CREATE HCATALOG SCHEMA
Define a schema for data stored in a Hive data warehouse using the HCatalog Connector. For more information, see Using the HCatalog Connector.
Most of the optional parameters are read out of Hadoop configuration files if available. If you copied the Hadoop configuration files as described in Configuring Vertica for HCatalog, you can omit most parameters. By default this statement uses the values specified in those configuration files. If the configuration files are complete, the following is a valid statement:
=> CREATE HCATALOG SCHEMA hcat;
If a value is not specified in the configuration files and a default is shown in the parameter list, then that default value is used.

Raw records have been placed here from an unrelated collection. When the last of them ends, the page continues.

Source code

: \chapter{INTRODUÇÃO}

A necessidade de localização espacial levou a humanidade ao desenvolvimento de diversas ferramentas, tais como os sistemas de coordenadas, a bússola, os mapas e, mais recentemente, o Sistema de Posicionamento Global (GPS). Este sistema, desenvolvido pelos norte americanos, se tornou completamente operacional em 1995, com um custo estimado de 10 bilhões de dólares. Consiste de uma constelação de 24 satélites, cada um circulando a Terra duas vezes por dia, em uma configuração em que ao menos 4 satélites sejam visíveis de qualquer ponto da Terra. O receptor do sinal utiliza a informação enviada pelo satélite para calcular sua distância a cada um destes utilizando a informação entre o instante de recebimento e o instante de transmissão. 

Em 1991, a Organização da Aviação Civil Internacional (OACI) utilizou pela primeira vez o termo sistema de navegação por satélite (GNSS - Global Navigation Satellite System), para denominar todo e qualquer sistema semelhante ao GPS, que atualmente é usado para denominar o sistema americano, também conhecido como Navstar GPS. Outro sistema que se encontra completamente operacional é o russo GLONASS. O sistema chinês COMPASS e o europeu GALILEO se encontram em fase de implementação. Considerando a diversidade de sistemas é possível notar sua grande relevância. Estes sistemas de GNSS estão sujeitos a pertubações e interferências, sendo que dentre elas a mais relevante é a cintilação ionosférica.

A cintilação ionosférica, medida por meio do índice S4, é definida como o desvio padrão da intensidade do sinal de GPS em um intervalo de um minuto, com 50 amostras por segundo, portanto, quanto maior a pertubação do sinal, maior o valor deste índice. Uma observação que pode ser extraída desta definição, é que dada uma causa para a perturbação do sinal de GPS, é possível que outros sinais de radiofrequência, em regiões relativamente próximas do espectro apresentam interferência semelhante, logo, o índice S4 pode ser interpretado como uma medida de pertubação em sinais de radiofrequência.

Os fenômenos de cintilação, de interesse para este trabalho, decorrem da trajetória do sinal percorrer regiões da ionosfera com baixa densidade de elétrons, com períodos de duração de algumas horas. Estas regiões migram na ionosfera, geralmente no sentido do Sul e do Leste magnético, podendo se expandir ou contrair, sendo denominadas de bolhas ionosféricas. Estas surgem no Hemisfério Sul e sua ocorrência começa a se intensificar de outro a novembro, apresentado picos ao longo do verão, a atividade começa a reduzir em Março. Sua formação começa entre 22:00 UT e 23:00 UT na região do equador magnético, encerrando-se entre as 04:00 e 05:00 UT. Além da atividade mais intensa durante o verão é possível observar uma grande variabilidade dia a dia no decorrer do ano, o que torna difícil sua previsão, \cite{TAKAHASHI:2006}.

Some parameters apply only if you are using HiveServer2 (the default). Others apply only if you are using WebHCat, a legacy Hadoop service. When using HiveServer2, use HIVESERVER2_HOSTNAME to specify the server host. When using WebHCat, use WEBSERVICE_HOSTNAME to specify the server host.
If you need to use WebHCat you must also set the HCatalogConnectorUseHiveServer2 configuration parameter to 0. See Apache Hadoop parameters.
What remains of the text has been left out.